Esos tomos viejos están descuajeringados y las páginas, ya virando al sepia, dieron vueltas por la casa como nuestro evangelio laico, una especie de manual de supervivencia en modo aleatorio. Cada tanto alguien tomaba una hoja suelta y contaba un chiste en voz alta. Las conversaciones de Libertad y sus maestras son siempre infalibles (“Andá a tu asiento por favor”; “Lástima, ¡charlar con usted me fascina!”), pero en todas las viñetas hay algo, una emoción directa, una idea sobre el mundo o un detalle gráfico que embellece el cuadro. Quino creó un universo en el que cabe casi cualquier pregunta, y no hay manera de exagerar el impacto que sus personajes tuvieron en nuestras vidas y cómo la enriquecieron. Sin ellos, estaríamos muchísimo más solos.

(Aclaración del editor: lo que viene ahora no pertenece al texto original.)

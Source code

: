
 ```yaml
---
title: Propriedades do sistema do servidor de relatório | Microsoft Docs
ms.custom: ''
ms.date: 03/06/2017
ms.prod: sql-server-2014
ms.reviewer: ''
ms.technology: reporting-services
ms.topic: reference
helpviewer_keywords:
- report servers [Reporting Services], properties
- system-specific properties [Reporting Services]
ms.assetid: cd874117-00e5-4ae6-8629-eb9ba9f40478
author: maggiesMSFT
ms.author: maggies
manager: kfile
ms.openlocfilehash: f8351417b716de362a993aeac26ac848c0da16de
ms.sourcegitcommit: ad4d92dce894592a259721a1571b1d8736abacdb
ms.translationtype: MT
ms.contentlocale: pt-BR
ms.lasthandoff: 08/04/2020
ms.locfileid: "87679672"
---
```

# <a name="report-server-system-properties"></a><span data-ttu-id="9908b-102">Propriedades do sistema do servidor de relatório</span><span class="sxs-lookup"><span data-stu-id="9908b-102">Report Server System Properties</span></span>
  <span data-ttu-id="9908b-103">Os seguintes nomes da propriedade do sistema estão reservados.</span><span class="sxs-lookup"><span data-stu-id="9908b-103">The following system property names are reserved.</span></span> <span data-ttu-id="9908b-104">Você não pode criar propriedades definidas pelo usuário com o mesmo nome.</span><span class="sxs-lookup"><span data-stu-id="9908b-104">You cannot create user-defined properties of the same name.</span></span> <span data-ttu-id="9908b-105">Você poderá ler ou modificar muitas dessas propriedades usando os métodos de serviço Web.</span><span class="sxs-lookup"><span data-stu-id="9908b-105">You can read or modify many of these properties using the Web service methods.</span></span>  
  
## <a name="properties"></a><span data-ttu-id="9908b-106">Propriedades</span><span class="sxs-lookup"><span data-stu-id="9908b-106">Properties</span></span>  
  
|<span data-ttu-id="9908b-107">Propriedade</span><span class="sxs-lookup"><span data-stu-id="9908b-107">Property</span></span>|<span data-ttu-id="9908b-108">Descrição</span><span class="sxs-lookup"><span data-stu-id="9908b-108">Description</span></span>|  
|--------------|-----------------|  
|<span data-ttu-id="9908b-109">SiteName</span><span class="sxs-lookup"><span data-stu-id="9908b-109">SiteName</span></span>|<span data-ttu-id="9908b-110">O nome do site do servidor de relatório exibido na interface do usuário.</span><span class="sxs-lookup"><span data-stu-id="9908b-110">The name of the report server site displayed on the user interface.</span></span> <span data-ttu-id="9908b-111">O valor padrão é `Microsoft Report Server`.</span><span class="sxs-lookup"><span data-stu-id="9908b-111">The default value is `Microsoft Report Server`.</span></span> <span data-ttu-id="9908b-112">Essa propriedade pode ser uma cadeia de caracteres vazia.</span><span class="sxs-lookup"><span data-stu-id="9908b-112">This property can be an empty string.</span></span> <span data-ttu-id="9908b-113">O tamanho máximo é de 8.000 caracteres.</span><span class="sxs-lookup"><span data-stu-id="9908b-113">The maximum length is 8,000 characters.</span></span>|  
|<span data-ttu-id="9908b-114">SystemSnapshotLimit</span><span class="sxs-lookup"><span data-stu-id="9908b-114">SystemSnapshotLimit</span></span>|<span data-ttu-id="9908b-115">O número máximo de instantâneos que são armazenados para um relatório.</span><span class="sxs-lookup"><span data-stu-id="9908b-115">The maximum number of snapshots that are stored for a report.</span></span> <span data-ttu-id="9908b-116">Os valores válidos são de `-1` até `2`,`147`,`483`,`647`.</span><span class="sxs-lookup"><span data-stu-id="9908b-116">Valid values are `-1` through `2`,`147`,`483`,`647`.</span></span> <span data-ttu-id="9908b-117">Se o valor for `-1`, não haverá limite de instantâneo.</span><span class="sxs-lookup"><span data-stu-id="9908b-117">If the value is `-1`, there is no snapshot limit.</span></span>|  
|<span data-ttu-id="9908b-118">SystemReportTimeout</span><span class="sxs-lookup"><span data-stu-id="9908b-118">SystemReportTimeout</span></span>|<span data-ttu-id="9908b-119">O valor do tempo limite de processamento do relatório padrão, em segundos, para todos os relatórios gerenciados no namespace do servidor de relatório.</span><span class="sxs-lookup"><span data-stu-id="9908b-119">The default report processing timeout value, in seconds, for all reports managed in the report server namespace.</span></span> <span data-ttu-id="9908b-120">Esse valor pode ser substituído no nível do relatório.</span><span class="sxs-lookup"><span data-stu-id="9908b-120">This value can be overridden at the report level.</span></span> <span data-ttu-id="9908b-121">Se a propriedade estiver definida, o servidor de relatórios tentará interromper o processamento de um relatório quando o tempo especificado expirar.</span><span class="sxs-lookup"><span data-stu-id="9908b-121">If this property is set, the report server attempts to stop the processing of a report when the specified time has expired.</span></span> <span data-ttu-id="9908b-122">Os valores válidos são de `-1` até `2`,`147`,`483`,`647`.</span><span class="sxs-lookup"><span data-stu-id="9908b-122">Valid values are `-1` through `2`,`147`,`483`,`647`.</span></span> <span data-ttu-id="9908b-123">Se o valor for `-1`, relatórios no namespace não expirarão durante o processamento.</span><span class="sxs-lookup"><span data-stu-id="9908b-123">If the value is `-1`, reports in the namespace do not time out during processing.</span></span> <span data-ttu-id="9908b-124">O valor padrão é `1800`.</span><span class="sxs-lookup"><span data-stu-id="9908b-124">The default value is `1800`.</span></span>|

Para varias generaciones, Mafalda representa la introducción a la lectura, una puerta de acceso tierna, divertida y desafiante. Quino —nacido como Joaquín Salvador Lavado Tejón en 1932, en Mendoza, en el oeste de la Argentina— inventó el personaje en 1962 gracias al encargo de una nueva marca de electrodomésticos, Mansfield, de la compañía Siam Di Tella. La condición era que el nombre del protagonista comenzara con la sílaba “Ma” y que perteneciera a una familia de clase media. Mansfield finalmente no salió al mercado y en el 64, liberada de la misión publicitaria, la tira vio la luz en la revista Primera Plana. Un año más tarde, tras mudarse a las páginas del periódico local El Mundo, se convirtió en un éxito de exportación.
La fábula de origen habla mucho del contexto. Quino contó la historia de Mafalda observando el paisaje que se abría al otro lado de la ventana de un departamento del barrio porteño de San Telmo (“las empalizadas de los baldíos, con las plantitas que crecen en las cornisas, los adoquines”). Desde ese margen urbano, y con los cómics estadounidenses Peanuts y Blondie como primeras referencias, los personajes reflejaban lo que ocurría tanto en la Argentina de la segunda mitad de los 60 —una democracia frágil, un sueño desarrollista que se desintegraba, golpes militares— como en un mundo atravesado por el rock, las guerras y los movimientos civiles. Mafalda es tan hija de su época como el Sgt. Pepper, el boom latinoamericano, la píldora anticonceptiva o la experimentación con LSD.
Quino dejó de dibujar a Mafalda y sus amigos en 1973, en pleno auge de la serie (como los Beatles, supo desarmar la banda a tiempo), pero desde entonces la popularidad del personaje —y su vigencia cultural— nunca decayó, incluso para fastidio del propio autor, que debió rendirse ante el hecho de que todo lo que hizo después —cinco décadas de una obra artística colosal— se leyera a la sombra de su gran criatura.
Traducido a más de 30 idiomas, Quino es el humorista gráfico de habla hispana con mayor penetración internacional no solo por la universalidad de sus temas —la desigualdad, el autoritarismo, la burocracia, la alienación, la familia— y la potencia de sus ideas, sino también porque fue un dibujante extraordinario. Tanto en Mafalda como en las páginas que firmó hasta 2009, su obra despliega un rigor estético absoluto y un poder de síntesis feroz.
Trabajaba como una bestia. Acopiaba referencias y atendía a los detalles con una precisión que por momentos acercan sus ilustraciones a los grabados de Gustave Doré (al igual que el artista francés, la Biblia fue una de las grandes fuentes de inspiración para Quino, que era esencialmente ateo). Era un maestro de los fondos y de la expresividad: con pocos trazos hacía estallar la emotividad en sus personajes. Es inútil contar con palabras una página suya; por eso el mejor tributo que se le rindió en las horas posteriores a su muerte el 30 de septiembre, no fue lo que se dijo sino lo que se mostró: miles de lectores que postearon en las redes sus chistes favoritos. Los tiernos, los hilarantes, los proféticos, los desoladores.
Con los años, las piezas de Quino —cuesta llamarlas chistes— se volvieron cada vez más lacónicas y oscuras. Siempre fue un existencialista que trabajó sobre la condición humana, pero en las últimas décadas podía ser especialmente perturbador. Esa mirada crítica caía muchas veces sobre sí mismo, o sobre cómo su vocación de alguna manera lo había condenado.
A mediados de los 2000, cerca del final de su carrera y para ilustrar una exposición que celebraba 50 años de obra, Quino dibujó su autorretrato definitivo: está sentado en una banqueta, mirando a cámara con los ojos tristes detrás de los lentes. Tiene un atisbo de sonrisa, o algo que no llega ni a atisbo, y hunde los hombros como el tímido irremediable que era. Lleva puesto un traje de convicto, solo que, en lugar de las clásicas rayas blancas y negras, el estampado está hecho de sus propias viñetas, como si en algún momento hubiera quedado preso de sus creaciones. Es una imagen entrañable y a la vez dramática. Un hombre que observó el mundo con una sensibilidad exacerbada, lo representó y nos ayudó a entenderlo. O al menos nos acompañó en el desconcierto.